New Delhi: Two recent orders of the Jammu and Kashmir (J&K) High Court foregrounding the protection of life and liberty and the right to freedom of speech and expression while granting bail to one Kashmiri journalist and quashing the preventive detention order of another offered some reprieve for beleaguered journalists in the union territory, but there is little sign the State will embrace the letter and spirit of the pronouncements.

Indeed, on the same day as the second of the two orders was reported,

J&K’s director general of police, R R Swain warned “people who write” not to “hide” behind the right to freedom of speech.

Kashmiri journalist Sajad Gul was 26 years old when he was slapped with a preventive detention order by the J&K police on 14 January 2022. This was nine days after he had already been arrested for sharing on social media a video of a slain militant’s family shouting slogans against India and, crucially, one day before he received bail in the matter.

His lawyer would argue the State detained him under the Jammu and Kashmir Public Safety Act (PSA), 1978 to keep him from getting out of jail, a common refrain of journalists and activists slapped with multiple cases since the Bharatiya Janata Party came to power almost ten years ago, and India’s global press freedom ranking has plummeted to 161 out of 180 countries.

On 9 November 2023, just two months short of the two years that the draconian PSA allows for a person to be jailed without a trial, the chief justice of the High Court of Jammu & Kashmir and Ladakh, N Kotiswar Singh, and Justice M A Chowdhary said a  detention order based on “such vague grounds” could not be sustained. They found the detaining authority had not applied its mind, there was no specific instance of his write-ups or posts being prejudicial to the State’s security, and detaining critics was an abuse of the preventive law.

The news of the quashing broke on 18 November, the day after the high court granted bail to Fahad Shah, another Kashmiri journalist who was arrested on 4 February 2022, a month after Gul, and subsequently arrested in four cases—three of them under India’s anti-terror law, the Unlawful Activities Prevention Act, 1967, and slapped with a PSA order as well.

In the two years since his arrest, Shah, the editor of the independent news outlet The Kashmir Walla, received bail in three cases.
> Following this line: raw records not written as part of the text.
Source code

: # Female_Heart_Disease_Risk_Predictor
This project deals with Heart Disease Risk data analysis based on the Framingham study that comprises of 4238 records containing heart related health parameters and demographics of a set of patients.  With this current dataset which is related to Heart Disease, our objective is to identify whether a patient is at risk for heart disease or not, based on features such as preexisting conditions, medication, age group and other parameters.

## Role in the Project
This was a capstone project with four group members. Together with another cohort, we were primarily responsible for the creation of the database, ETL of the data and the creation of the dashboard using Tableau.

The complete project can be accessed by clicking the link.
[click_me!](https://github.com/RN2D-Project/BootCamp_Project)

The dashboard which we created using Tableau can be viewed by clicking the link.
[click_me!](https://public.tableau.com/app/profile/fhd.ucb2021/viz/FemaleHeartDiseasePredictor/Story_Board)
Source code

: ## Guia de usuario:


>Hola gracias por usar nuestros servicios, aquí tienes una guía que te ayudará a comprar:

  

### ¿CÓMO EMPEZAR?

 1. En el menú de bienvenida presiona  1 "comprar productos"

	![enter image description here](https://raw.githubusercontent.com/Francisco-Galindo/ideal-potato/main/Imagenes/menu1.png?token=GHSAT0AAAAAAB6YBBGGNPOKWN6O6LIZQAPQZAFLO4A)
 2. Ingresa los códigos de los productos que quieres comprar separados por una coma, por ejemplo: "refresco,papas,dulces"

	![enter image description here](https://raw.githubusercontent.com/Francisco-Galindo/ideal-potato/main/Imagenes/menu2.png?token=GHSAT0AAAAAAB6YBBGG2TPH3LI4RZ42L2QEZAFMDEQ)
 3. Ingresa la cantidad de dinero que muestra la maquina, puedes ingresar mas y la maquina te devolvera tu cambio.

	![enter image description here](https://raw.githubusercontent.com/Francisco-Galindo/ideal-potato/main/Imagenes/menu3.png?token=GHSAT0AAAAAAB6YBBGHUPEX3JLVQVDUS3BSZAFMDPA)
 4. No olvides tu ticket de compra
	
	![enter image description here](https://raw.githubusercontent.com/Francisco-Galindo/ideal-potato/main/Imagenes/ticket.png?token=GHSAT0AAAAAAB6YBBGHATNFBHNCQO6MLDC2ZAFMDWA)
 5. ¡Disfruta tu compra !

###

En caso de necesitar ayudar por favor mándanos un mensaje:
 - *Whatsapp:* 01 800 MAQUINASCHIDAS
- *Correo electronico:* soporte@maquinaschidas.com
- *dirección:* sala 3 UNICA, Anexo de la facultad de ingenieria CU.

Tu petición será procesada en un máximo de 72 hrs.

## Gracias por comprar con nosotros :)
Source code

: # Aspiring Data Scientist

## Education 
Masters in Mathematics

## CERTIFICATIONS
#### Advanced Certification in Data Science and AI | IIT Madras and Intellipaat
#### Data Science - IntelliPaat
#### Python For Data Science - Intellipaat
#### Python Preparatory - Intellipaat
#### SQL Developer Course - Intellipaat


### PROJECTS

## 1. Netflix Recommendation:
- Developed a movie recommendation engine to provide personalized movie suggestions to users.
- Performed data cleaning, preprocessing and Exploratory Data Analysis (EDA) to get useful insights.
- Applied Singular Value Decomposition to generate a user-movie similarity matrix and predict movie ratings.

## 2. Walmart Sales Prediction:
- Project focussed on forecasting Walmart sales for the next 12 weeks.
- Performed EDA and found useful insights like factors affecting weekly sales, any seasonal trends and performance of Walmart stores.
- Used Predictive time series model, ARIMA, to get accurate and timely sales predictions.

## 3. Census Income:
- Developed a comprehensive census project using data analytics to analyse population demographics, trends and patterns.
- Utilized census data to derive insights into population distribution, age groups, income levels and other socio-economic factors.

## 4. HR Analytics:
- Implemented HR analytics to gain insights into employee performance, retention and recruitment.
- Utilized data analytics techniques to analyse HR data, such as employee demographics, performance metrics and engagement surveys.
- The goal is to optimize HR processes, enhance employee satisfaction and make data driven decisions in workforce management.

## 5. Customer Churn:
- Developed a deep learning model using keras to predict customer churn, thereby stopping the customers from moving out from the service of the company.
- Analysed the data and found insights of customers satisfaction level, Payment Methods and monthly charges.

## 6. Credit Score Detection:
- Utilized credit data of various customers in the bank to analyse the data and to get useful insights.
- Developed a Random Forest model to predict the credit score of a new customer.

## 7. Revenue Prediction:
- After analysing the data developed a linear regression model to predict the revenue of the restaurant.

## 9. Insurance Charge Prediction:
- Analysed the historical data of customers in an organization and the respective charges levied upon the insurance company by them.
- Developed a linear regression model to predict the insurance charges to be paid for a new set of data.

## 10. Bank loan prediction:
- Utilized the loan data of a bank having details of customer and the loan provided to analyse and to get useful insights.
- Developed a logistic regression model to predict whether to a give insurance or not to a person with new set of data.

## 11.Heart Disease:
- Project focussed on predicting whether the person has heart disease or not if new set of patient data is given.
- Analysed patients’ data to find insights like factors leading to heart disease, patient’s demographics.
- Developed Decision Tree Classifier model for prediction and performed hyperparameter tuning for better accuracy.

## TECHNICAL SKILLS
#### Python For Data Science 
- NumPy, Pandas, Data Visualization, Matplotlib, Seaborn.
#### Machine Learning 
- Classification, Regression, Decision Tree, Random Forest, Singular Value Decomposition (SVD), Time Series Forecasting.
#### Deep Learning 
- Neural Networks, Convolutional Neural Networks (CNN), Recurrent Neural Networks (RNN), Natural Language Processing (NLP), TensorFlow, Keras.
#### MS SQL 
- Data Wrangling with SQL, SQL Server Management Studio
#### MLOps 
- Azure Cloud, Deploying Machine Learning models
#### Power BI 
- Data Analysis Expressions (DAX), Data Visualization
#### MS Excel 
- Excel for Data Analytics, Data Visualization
The PSA order against him was quashed in March this year by Justice Wasim Sadiq Nargal for reasons that would be echoed in the quashing of Gul’s order—non-application of mind and “vague and bald assertions” by the State.

The case in which Shah received bail this month was registered by the National Intelligence Agency (NIA) in April 2022 in connection with an article that was published more than ten years earlier in November 2011 in The Kashmir Walla, a fledgling magazine that Shah, then 21 years old, was trying to build.

The State alleged this “seditious” and “highly provocative” article, ‘The shackles of slavery will break’, written by Abdul Ala Fazili, a research fellow at Kashmir University at the time, “intended to create unrest” incite young men to be violent and “led to an increase in terrorism and unlawful activities”.

Article 14’s examination of the police case in June after sessions judge Ashwani Kumar Sharma of the NIA court in Jammu rejected bail and framed charges under the UAPA against Shah showed the police case to be an exercise in assumptions with no evidence that the article in question had led to an increase in terrorism of unlawful activities in the region, where a violent Pakistan-backed insurgency had been raging since the early nineties.